TypeScript 3.9: Performance and the move to ESNext
TypeScript 3.9 RC dropped on April 28, and I’ve been running it against our codebase at TaskRabbit for the past week. The headline feature is performance — and the numbers are real.
Compile-Time Improvements #
The TypeScript team has been systematically attacking compilation performance for the last few releases. In 3.9, they targeted the pathological cases: large unions, deeply nested intersections, conditional types, and mapped types. Each individual PR contributes something like 5-10% improvement in specific scenarios; the compound effect is what moves the needle.
The benchmark they highlight is material-ui-styles, where compile time dropped roughly 25%. That’s not synthetic — material-ui is one of the most widely used React component libraries, and its type definitions are notoriously complex. If you’ve ever waited 30 seconds for your editor to resolve types after importing from @material-ui/core, this is the fix you didn’t know was coming.
I ran the RC against our TypeScript project (about 180k lines across a monorepo) and saw compile times drop from ~42 seconds to ~37 seconds. Not the 25% headline, but our type complexity doesn’t match material-ui’s. Still, five seconds off a build that runs hundreds of times a day adds up.
The TypeScript 3.9 iteration plan on GitHub lists the specific PRs if you want the details. Most of the gains come from smarter caching in type relationship checks and reducing redundant work in constraint resolution — the kind of stuff that’s boring to explain but satisfying when it quietly makes your day faster.
Promise.all and Promise.race Fixes #
TypeScript 3.7 introduced improvements to Promise.all type inference but also introduced regressions that made certain patterns fail. If you’ve written code like this and gotten unexpected type errors since 3.7, you’re not alone:
async function fetchUserData(userId: string) {
const [user, preferences, history] = await Promise.all([
fetchUser(userId),
fetchPreferences(userId),
fetchHistory(userId)
]);
// In TS 3.7-3.8, the types here could resolve incorrectly
// when mixing Promise<T> with non-Promise values
}The issue showed up when you mixed Promise<T> values with direct values in the array, or when the array had more than a few elements. The type declarations for Promise.all and Promise.race have been rewritten in 3.9 RC to handle these edge cases correctly.

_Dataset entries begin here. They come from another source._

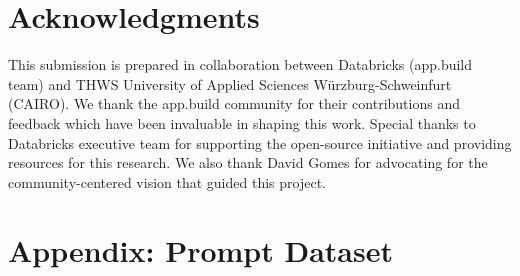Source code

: \documentclass[conference]{IEEEtran}
\begin{document}
\section*{Acknowledgments}

This submission is prepared in collaboration between Databricks (app.build team) and THWS University of Applied Sciences Würzburg-Schweinfurt (CAIRO). We thank the app.build community for their contributions and feedback which have been invaluable in shaping this work. Special thanks to Databricks executive team for supporting the open-source initiative and providing resources for this research. We also thank David Gomes for advocating for the community-centered vision that guided this project.





\section*{Appendix: Prompt Dataset}
\label{sec:prompt-dataset}
\end{document}
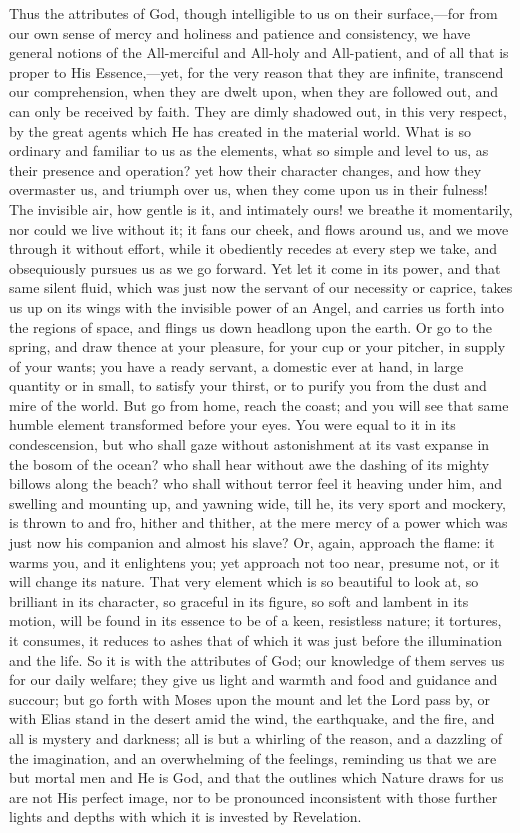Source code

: Thus the attributes of God, though intelligible to us on their
surface,—for from our own sense of mercy and holiness and patience
and consistency, we have general notions of the All-merciful and
All-holy and All-patient, and of all that is proper to His Essence,—yet,
for the very reason that they are infinite, transcend our
comprehension, when they are dwelt upon, when they are followed out,
and can only be received by faith. They are dimly shadowed out, in
this very respect, by the great agents which He has created in the
material world. What is so ordinary and familiar to us as the
elements, what so simple and level to us, as their presence and
operation? yet how their character changes, and how they overmaster
us, and triumph over us, when they come upon us in their fulness! The
invisible air, how gentle is it, and intimately ours! we breathe it
momentarily, nor could we live without it; it fans our cheek, and
flows around us, and we move through it without effort, while it
obediently recedes at every step we take, and obsequiously pursues us
as we go forward. Yet let it come in its power, and that same silent
fluid, which was just now the servant of our necessity or caprice,
takes us up on its wings with the invisible power of an Angel, and
carries us forth into the regions of space, and flings us down
headlong upon the earth. Or go to the spring, and draw thence at your
pleasure, for your cup or your pitcher, in supply of your wants; you
have a ready servant, a domestic ever at hand, in large quantity or in
small, to satisfy your thirst, or to purify you from the dust and mire
of the world. But go from home, reach the coast; and you will see that
same humble element transformed before your eyes. You were equal to it
in its condescension, but who shall gaze without astonishment at its
vast expanse in the bosom of the ocean? who shall hear without awe the
dashing of its mighty billows along the beach? who shall without
terror feel it heaving under him, and swelling and mounting up, and
yawning wide, till he, its very sport and mockery, is thrown to and
fro, hither and thither, at the mere mercy of a power which was just
now his companion and almost his slave? Or, again, approach the flame:
it warms you, and it enlightens you; yet approach not too near,
presume not, or it will change its nature. That very element which is
so beautiful to look at, so brilliant in its character, so graceful in
its figure, so soft and lambent in its motion, will be found in its
essence to be of a keen, resistless nature; it tortures, it consumes,
it reduces to ashes that of which it was just before the illumination
and the life. So it is with the attributes of God; our knowledge of
them serves us for our daily welfare; they give us light and warmth
and food and guidance and succour; but go forth with Moses upon the
mount and let the Lord pass by, or with Elias stand in the desert amid
the wind, the earthquake, and the fire, and all is mystery and
darkness; all is but a whirling of the reason, and a dazzling of the
imagination, and an overwhelming of the feelings, reminding us that we
are but mortal men and He is God, and that the outlines which Nature
draws for us are not His perfect image, nor to be pronounced
inconsistent with those further lights and depths with which it is
invested by Revelation.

I had two places in our codebase where I’d added as casts to work around this. Removed both, no type errors. Good.
@ts-expect-error #
This one is small but I think it’ll see wide adoption. @ts-expect-error is like @ts-ignore, but it errors if the next line doesn’t have a type error. That makes it genuinely useful for tests where you’re intentionally passing bad types:
// @ts-expect-error - testing that invalid input throws
const result = processOrder({ amount: "not a number" });Here’s why it matters: if someone later fixes the types so that "not a number" becomes valid (maybe the function starts accepting string amounts), the @ts-expect-error directive flags it. With @ts-ignore, you’d silently suppress a warning that no longer exists — and you’d never know the test’s assumptions changed underneath you.
At TaskRabbit we have a handful of test files that use @ts-ignore for exactly this purpose. I think we’ll migrate those once we upgrade. It’s a small quality-of-life win, but those are the ones that compound over time.
Uncalled Function Checks in Conditionals #
TypeScript 3.7 added warnings when you reference a function without calling it in if statements:
function hasPermission() { return true; }
// TS 3.7+: error - did you mean to call this?
if (hasPermission) { ... }In 3.9, this extends to ternary expressions and other conditional contexts:
// TS 3.9: now also catches this
const label = hasPermission ? "Admin" : "User";Seems minor, but I’ve caught exactly this bug in code review twice in the last year. It’s the kind of thing a tired reviewer misses on a Friday afternoon; having the compiler flag it is better than relying on human attention.
Editor Improvements #
Two things worth mentioning for day-to-day development.
CommonJS auto-imports now work in JavaScript files — not just TypeScript. If you’re in a mixed codebase (we have a few legacy JS modules, more than I’d like), the editor can suggest imports from CommonJS modules without manual require() statements. Small thing; saves real keystrokes.
Second, solution-style tsconfig.json files get better support. If you’re using project references (which I think more monorepos should), the editor now handles multi-root configurations more reliably. We’ve had intermittent issues with Go to Definition jumping to .d.ts files instead of source files in our monorepo; the 3.9 RC seems to handle this better. I haven’t stress-tested it, but even the improvement in the common path is noticeable.
Should You Upgrade? #
The RC is available now (npm install typescript@rc). If you’re on 3.8, the upgrade path is smooth — I didn’t hit any breaking changes in our codebase. The performance improvements alone make it worth testing against your own project; five seconds might not sound like much, but it’s five seconds you’re not staring at a terminal.
The stable release is expected soon. My recommendation: run the RC against your test suite now so you’re not scrambling when the stable version ships.